Life has changed a lot for me. As some of you may know, my most beloved grandmother passed on two Sundays ago. She died very suddenly from a massive bleeding in her head (stroke). I never got to say goodbye, and this is something I regret not doing. I could have spent time with her beforehand but I was waiting till Christmas to do so. Sadly, my grandmother didn’t survive till then. Henceforth, my life will be very different because she is no longer in my life – and I am not sure I welcome the change.

15 years ago, I was deeply affected when my Grandfather passed away too. I was depressed in my pre-teen and most of my teen years because I just couldn’t get over his death. Till this day, I can easily shed tears just thinking about my Grandfather. With my Grandmother gone too, now I have more tears to shed and a bigger void left in my life.

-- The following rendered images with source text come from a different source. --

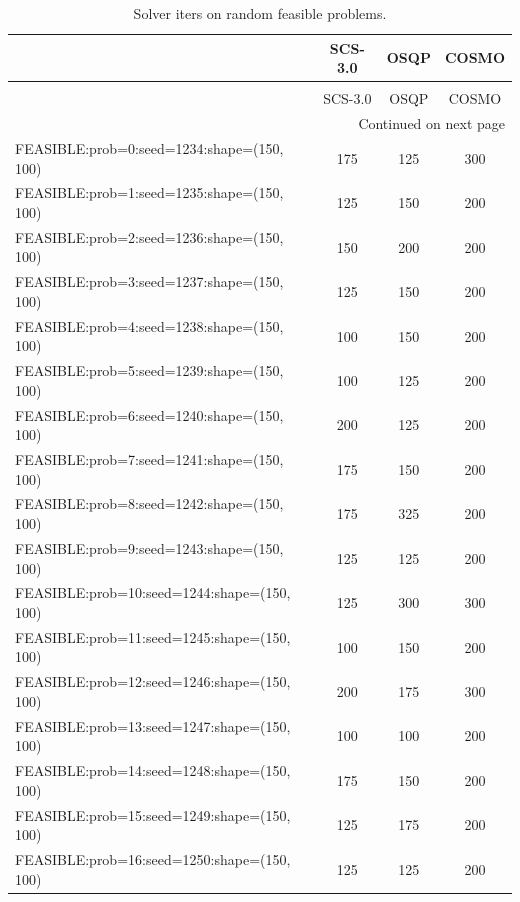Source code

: \begin{longtable}{lccc}
\caption{Solver iters on random feasible problems.}
\label{t-random feasible-iters}\\
\toprule
{} &  SCS-3.0 &  OSQP &  COSMO \\
\midrule
\endfirsthead
\caption[]{Solver iters on random feasible problems.} \\
\toprule
{} &  SCS-3.0 &  OSQP &  COSMO \\
\midrule
\endhead
\midrule
\multicolumn{4}{r}{{Continued on next page}} \\
\midrule
\endfoot

\bottomrule
\endlastfoot
FEASIBLE:prob=0:seed=1234:shape=(150, 100)   &      175 &   125 &    300 \\
FEASIBLE:prob=1:seed=1235:shape=(150, 100)   &      125 &   150 &    200 \\
FEASIBLE:prob=2:seed=1236:shape=(150, 100)   &      150 &   200 &    200 \\
FEASIBLE:prob=3:seed=1237:shape=(150, 100)   &      125 &   150 &    200 \\
FEASIBLE:prob=4:seed=1238:shape=(150, 100)   &      100 &   150 &    200 \\
FEASIBLE:prob=5:seed=1239:shape=(150, 100)   &      100 &   125 &    200 \\
FEASIBLE:prob=6:seed=1240:shape=(150, 100)   &      200 &   125 &    200 \\
FEASIBLE:prob=7:seed=1241:shape=(150, 100)   &      175 &   150 &    200 \\
FEASIBLE:prob=8:seed=1242:shape=(150, 100)   &      175 &   325 &    200 \\
FEASIBLE:prob=9:seed=1243:shape=(150, 100)   &      125 &   125 &    200 \\
FEASIBLE:prob=10:seed=1244:shape=(150, 100)  &      125 &   300 &    300 \\
FEASIBLE:prob=11:seed=1245:shape=(150, 100)  &      100 &   150 &    200 \\
FEASIBLE:prob=12:seed=1246:shape=(150, 100)  &      200 &   175 &    300 \\
FEASIBLE:prob=13:seed=1247:shape=(150, 100)  &      100 &   100 &    200 \\
FEASIBLE:prob=14:seed=1248:shape=(150, 100)  &      175 &   150 &    200 \\
FEASIBLE:prob=15:seed=1249:shape=(150, 100)  &      125 &   175 &    200 \\
FEASIBLE:prob=16:seed=1250:shape=(150, 100)  &      125 &   125 &    200 \\

\end{longtable}
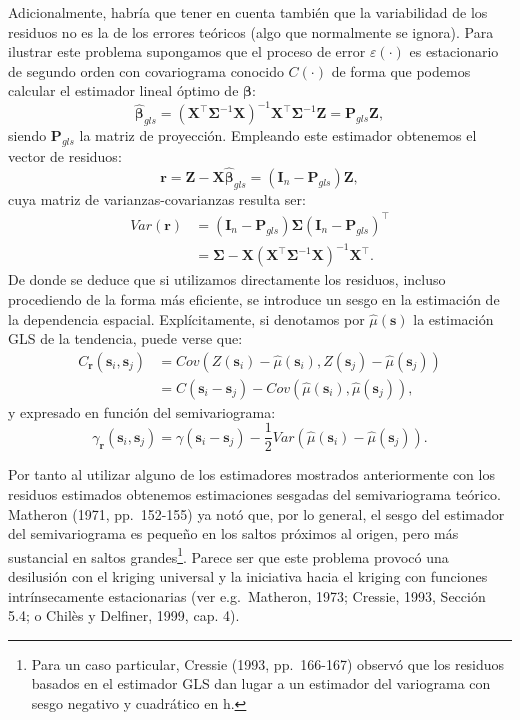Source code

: \documentclass[
  spanish,
]{book}
\theoremstyle{break}
\theoremstyle{definition}
\theoremstyle{definition}
\theoremstyle{definition}
\theoremstyle{definition}
\theoremstyle{remark}
\begin{document}
Adicionalmente, habría que tener en cuenta también que la variabilidad de los residuos no es la de los errores teóricos (algo que normalmente se ignora).
Para ilustrar este problema supongamos que el proceso de error \(\varepsilon(\cdot)\) es estacionario de segundo orden con covariograma conocido \(C(\cdot)\) de forma que podemos calcular el estimador lineal óptimo de \(\boldsymbol{\beta}\):
\[\hat{\boldsymbol{\beta}}_{gls} =(\mathbf{X}^{\top}\boldsymbol{\Sigma}^{-1} \mathbf{X})^{-1} \mathbf{X}^{\top}\boldsymbol{\Sigma}^{-1} \mathbf{Z} = \mathbf{P}_{gls}\mathbf{Z},\]
siendo \(\mathbf{P}_{gls}\) la matriz de proyección.
Empleando este estimador obtenemos el vector de residuos:
\[\mathbf{r} =\mathbf{Z}-\mathbf{X}\hat{\boldsymbol{\beta}}_{gls} =\left( \mathbf{I}_{n} - \mathbf{P}_{gls} \right)\mathbf{Z},\]
cuya matriz de varianzas-covarianzas resulta ser:
\[\begin{aligned}
Var(\mathbf{r}) &=(\mathbf{I}_{n} -\mathbf{P}_{gls})\boldsymbol{\Sigma}(\mathbf{I}_{n}
-\mathbf{P}_{gls})^\top  \\
& = \boldsymbol{\Sigma} - \mathbf{X}(\mathbf{X}^\top\boldsymbol{\Sigma}^{-1} \mathbf{X})^{-1}
\mathbf{X}^\top.
\end{aligned}\]
De donde se deduce que si utilizamos directamente los residuos, incluso procediendo de la forma más eficiente, se introduce un sesgo en la estimación de la dependencia espacial.
Explícitamente, si denotamos por \(\hat{\mu}(\mathbf{s})\) la estimación GLS de la tendencia, puede verse que:
\[\begin{aligned}
C_{\mathbf{r}}(\mathbf{s}_{i} ,\mathbf{s}_{j}) &= Cov\left(Z(\mathbf{s}_{i})-\hat{\mu}(\mathbf{s}_{i}), Z(\mathbf{s}_{j} ) - \hat{\mu}(\mathbf{s}_{j})\right) \\
&= C(\mathbf{s}_{i} -\mathbf{s}_{j}) - Cov(\hat{\mu}(\mathbf{s}_{i} ), \hat{\mu}(\mathbf{s}_{j})),
\end{aligned}\]
y expresado en función del semivariograma:
\[\gamma_{\mathbf{r}}(\mathbf{s}_{i} ,\mathbf{s}_{j}) = \gamma
(\mathbf{s}_{i} -\mathbf{s}_{j})-\frac{1}{2} Var(\hat{\mu}
(\mathbf{s}_{i})-\hat{\mu}(\mathbf{s}_{j})).\]

Por tanto al utilizar alguno de los estimadores mostrados anteriormente con los residuos estimados obtenemos estimaciones sesgadas del semivariograma teórico.
Matheron (1971, pp.~152-155) ya notó que, por lo general, el sesgo del estimador del semivariograma es pequeño en los saltos próximos al origen, pero más sustancial en saltos grandes\footnote{Para un caso particular, Cressie (1993, pp.~166-167) observó que los residuos basados en el estimador GLS dan lugar a un estimador del variograma con sesgo negativo y cuadrático en h.}.
Parece ser que este problema provocó una desilusión con el kriging universal y la iniciativa hacia el kriging con funciones intrínsecamente estacionarias (ver e.g.~Matheron, 1973; Cressie, 1993, Sección 5.4; o Chilès y Delfiner, 1999, cap. 4).
\end{document}
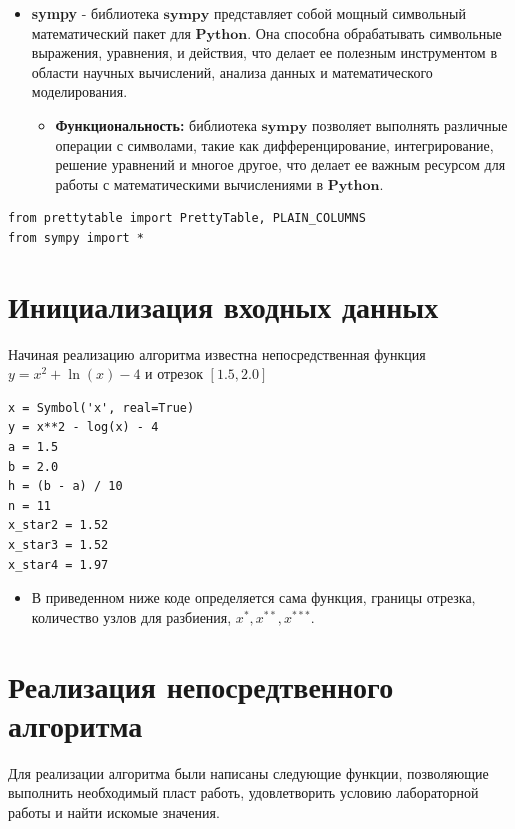 \documentclass{article}
\begin{document}
\begin{itemize}
    \item \textbf{sympy} - библиотека $\textbf{sympy}$ представляет собой мощный символьный математический пакет для $\textbf{Python}$. Она способна обрабатывать символьные выражения, уравнения, и действия, что делает ее полезным инструментом в области научных вычислений, анализа данных и математического моделирования.
    \begin{itemize}
        \item \textbf{Функциональность:} библиотека $\textbf{sympy}$ позволяет выполнять различные операции с символами, такие как дифференцирование, интегрирование, решение уравнений и многое другое, что делает ее важным ресурсом для работы с математическими вычислениями в $\textbf{Python}$.
    \end{itemize}
\end{itemize}

\begin{lstlisting}
from prettytable import PrettyTable, PLAIN_COLUMNS
from sympy import *
\end{lstlisting}

\section{Инициализация входных данных}
Начиная реализацию алгоритма известна непосредственная функция$y=x^2 + \ln(x) - 4$ и отрезок $[1.5,2.0]$ \

\begin{lstlisting}
x = Symbol('x', real=True)
y = x**2 - log(x) - 4
a = 1.5
b = 2.0
h = (b - a) / 10
n = 11
x_star2 = 1.52
x_star3 = 1.52
x_star4 = 1.97
\end{lstlisting}

\begin{itemize}
\item В приведенном ниже коде определяется сама функция, границы отрезка, количество узлов для разбиения, $x^{*}, x^{**}, x^{***}$.
\end{itemize}

\section{Реализация непосредтвенного алгоритма}
Для реализации алгоритма были написаны следующие функции, позволяющие выполнить необходимый пласт работь, удовлетворить условию лабораторной работы и найти искомые значения. \\
\end{document}
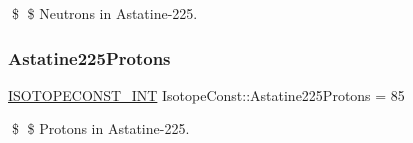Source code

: \$ \$ Neutrons in Astatine-\/225. \mbox{\label{group___isotope_const-_astatine-_at225_ga6018cf1808e6bab5e8fb52839db77f6d}} 
\subsubsection{\texorpdfstring{Astatine225\+Protons}{Astatine225Protons}}
{\footnotesize\ttfamily \mbox{\hyperlink{group___isotope_const-_macros_ga5f18360b3e99483a35c32d789e62621c}{I\+S\+O\+T\+O\+P\+E\+C\+O\+N\+S\+T\+\_\+\+I\+NT}} Isotope\+Const\+::\+Astatine225\+Protons = 85}

\$ \$ Protons in Astatine-\/225. 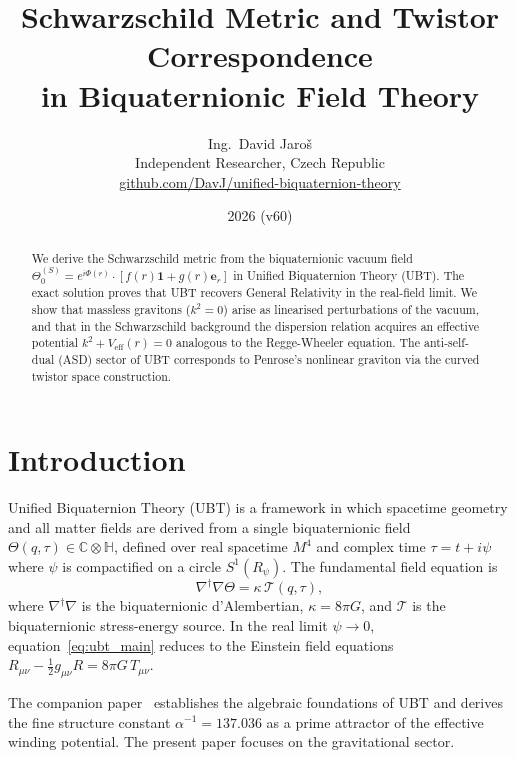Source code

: \documentclass[11pt,a4paper]{article}
\title{\textbf{Schwarzschild Metric and Twistor Correspondence\\
       in Biquaternionic Field Theory}}
\author{Ing.\ David Jaroš\\
  \small Independent Researcher, Czech Republic\\
  \small \href{https://github.com/DavJ/unified-biquaternion-theory}{github.com/DavJ/unified-biquaternion-theory}}
\date{2026 (v60)}
\theoremstyle{definition}
\theoremstyle{remark}
\begin{document}
\maketitle

\begin{abstract}
We derive the Schwarzschild metric from the biquaternionic vacuum field
$\Theta_0^{(S)} = e^{i\Phi(r)}\cdot[f(r)\mathbf{1}+g(r)\boldsymbol{e}_r]$
in Unified Biquaternion Theory (UBT). The exact solution proves that
UBT recovers General Relativity in the real-field limit.
We show that massless gravitons ($k^2 = 0$) arise as linearised perturbations
of the vacuum, and that in the Schwarzschild background the dispersion
relation acquires an effective potential $k^2 + V_{\text{eff}}(r) = 0$
analogous to the Regge-Wheeler equation.
The anti-self-dual (ASD) sector of UBT corresponds to Penrose's nonlinear
graviton via the curved twistor space construction.
\end{abstract}

\section{Introduction}
\label{sec:intro}

Unified Biquaternion Theory (UBT) is a framework in which spacetime geometry
and all matter fields are derived from a single biquaternionic field
$\Theta(q,\tau) \in \mathbb{C}\otimes\mathbb{H}$, defined over real
spacetime $M^4$ and complex time $\tau = t + i\psi$ where $\psi$ is
compactified on a circle $S^1(R_\psi)$.
The fundamental field equation is
\begin{equation}
  \nabla^\dagger\nabla\Theta = \kappa\,\mathcal{T}(q,\tau),
  \label{eq:ubt_main}
\end{equation}
where $\nabla^\dagger\nabla$ is the biquaternionic d'Alembertian,
$\kappa = 8\pi G$, and $\mathcal{T}$ is the biquaternionic stress-energy
source.  In the real limit $\psi \to 0$, equation~\eqref{eq:ubt_main}
reduces to the Einstein field equations
$R_{\mu\nu} - \tfrac{1}{2}g_{\mu\nu}R = 8\pi G\,T_{\mu\nu}$.

The companion paper~\cite{UBTAlpha} establishes the algebraic foundations
of UBT and derives the fine structure constant $\alpha^{-1} = 137.036$ as
a prime attractor of the effective winding potential.  The present paper
focuses on the gravitational sector.
\end{document}
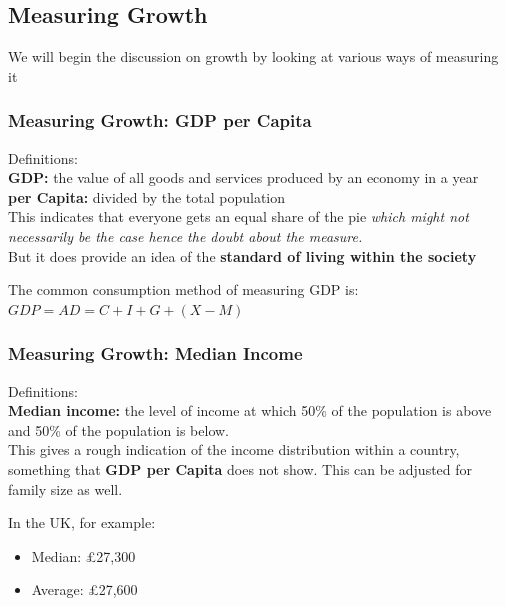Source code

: \documentclass[12pt, letterpaper]{article}
\begin{document}
\subsection{Measuring Growth}
We will begin the discussion on growth by looking at various ways of measuring it

\subsubsection{Measuring Growth: GDP per Capita}
Definitions:\\
\textbf{GDP:} the value of all goods and services produced by an economy in a year \\
\textbf{per Capita:} divided by the total population \\

This indicates that everyone gets an equal share of the pie \textit{which might not necessarily be the case hence the doubt about the measure.} \\
But it does provide an idea of the \textbf{standard of living within the society} \\
\begin{center}
	The common consumption method of measuring GDP is:\\
	$GDP = AD = C + I + G + (X-M)$
\end{center}

\subsubsection{Measuring Growth: Median Income}
Definitions:\\
\textbf{Median income:} the level of income at which 50\% of the population is above and 50\% of the population is below.\\

This gives a rough indication of the income distribution within a country, something that \textbf{GDP per Capita} does not show. This can be adjusted for family size as well.
\begin{center}
	In the UK, for example:
	\begin{itemize}
		\item Median: £27,300
		\item Average: £27,600
	\end{itemize}
\end{center}
\end{document}
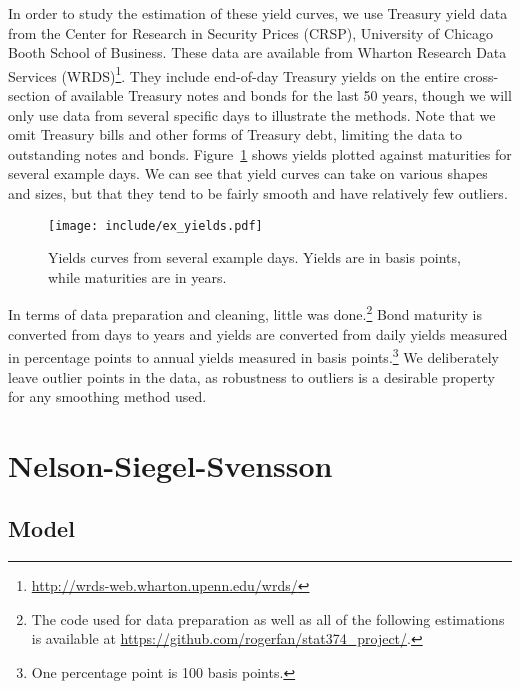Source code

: \documentclass[12pt]{article}
\begin{document}
In order to study the estimation of these yield curves, we use Treasury yield data from the Center for Research in Security Prices (CRSP), University of Chicago Booth School of Business. These data are available from Wharton Research Data Services (WRDS)\footnote{\url{http://wrds-web.wharton.upenn.edu/wrds/}}. They include end-of-day Treasury yields on the entire cross-section of available Treasury notes and bonds for the last 50 years, though we will only use data from several specific days to illustrate the methods. Note that we omit Treasury bills and other forms of Treasury debt, limiting the data to outstanding notes and bonds. Figure~\ref{fig:ex_yields} shows yields plotted against maturities for several example days. We can see that yield curves can take on various shapes and sizes, but that they tend to be fairly smooth and have relatively few outliers.

\begin{figure}[htb]
    \centering
    \texttt{[image: include/ex\_yields.pdf]}
    \caption{Yields curves from several example days. Yields are in basis points, while maturities are in years.}
    \label{fig:ex_yields}
\end{figure}

In terms of data preparation and cleaning, little was done.\footnote{The code used for data preparation as well as all of the following estimations is available at \url{https://github.com/rogerfan/stat374_project/}.} Bond maturity is converted from days to years and yields are converted from daily yields measured in percentage points to annual yields measured in basis points.\footnote{One percentage point is 100 basis points.} We deliberately leave outlier points in the data, as robustness to outliers is a desirable property for any smoothing method used.


\section{Nelson-Siegel-Svensson}

\subsection{Model}
\end{document}

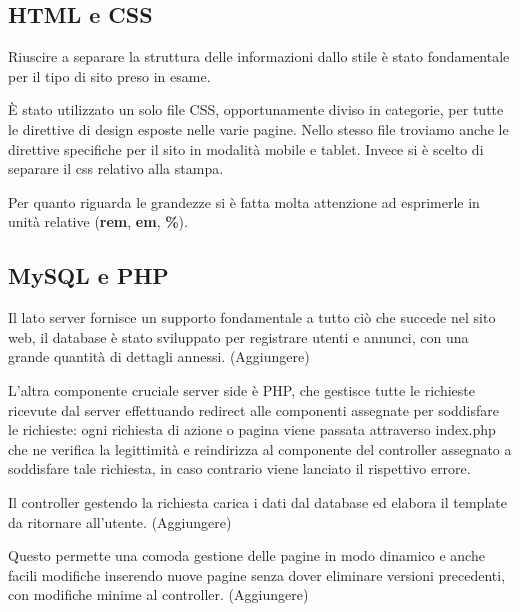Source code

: 	\subsection{HTML e CSS}
	\par Riuscire a separare la struttura delle informazioni dallo stile è stato fondamentale per il tipo di sito preso in esame.
	\par \`E stato utilizzato un solo file CSS, opportunamente diviso in categorie, per tutte le direttive di design esposte nelle varie pagine. Nello stesso file troviamo anche le direttive specifiche per il sito in modalità mobile e tablet. Invece si è scelto di separare il css relativo alla stampa. 
	\par Per quanto riguarda le grandezze si è fatta molta attenzione ad esprimerle in unità relative (\textbf{rem}, \textbf{em}, \textbf{\%}).
	\subsection{MySQL e PHP}
	\par Il lato server fornisce un supporto fondamentale a tutto ciò che succede nel sito web, il database è stato sviluppato per registrare utenti e annunci, con una grande quantità di dettagli annessi. (Aggiungere)
	\par L’altra componente cruciale server side è PHP, che gestisce tutte le richieste ricevute dal server effettuando redirect alle componenti assegnate per soddisfare le richieste: ogni richiesta di azione o pagina viene passata attraverso index.php che ne verifica la legittimità e reindirizza al componente del controller assegnato a soddisfare tale richiesta, in caso contrario viene lanciato il rispettivo errore. 
	\par Il controller gestendo la richiesta carica i dati dal database ed elabora il template da ritornare all’utente. (Aggiungere)
	\par Questo permette una comoda gestione delle pagine in modo dinamico e anche facili modifiche inserendo nuove pagine senza dover eliminare versioni precedenti, con modifiche minime al controller. (Aggiungere)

But I’m a survivor and I will keep pushing through all the adversities that are in store for me.

As part of my life lessons, I have been taught to appreciate what I have too. With all the talk of voids, I should also mention the fulfilments I have in my life.

My parents, family members (including extended relations), friends (including colleagues who have become friends) – These were the people I once took for granted because I was so self-centred, but in time, I have grown to treasure them. I am thankful for the guidance, the consolations, the love… I am blessed because all of you have blessed me with these. I should also mention my fantastic job and my very understanding boss. God has been kind to me.

I’ve had the privilege of travelling to many parts of the world and breathing in the cultures, history and cuisine of many a country. Getting to know other parts of the world really opens up my eyes. And this is something I will continue to do – travel.

It’s almost 2012, so let us bid farewell to 2011. I look forward to a new beginning and a new agenda. Time may heal all wounds, but my beloved grandparents will always remain in my heart… forever.

May blessings be upon all of you in the new year. Let us soldier on.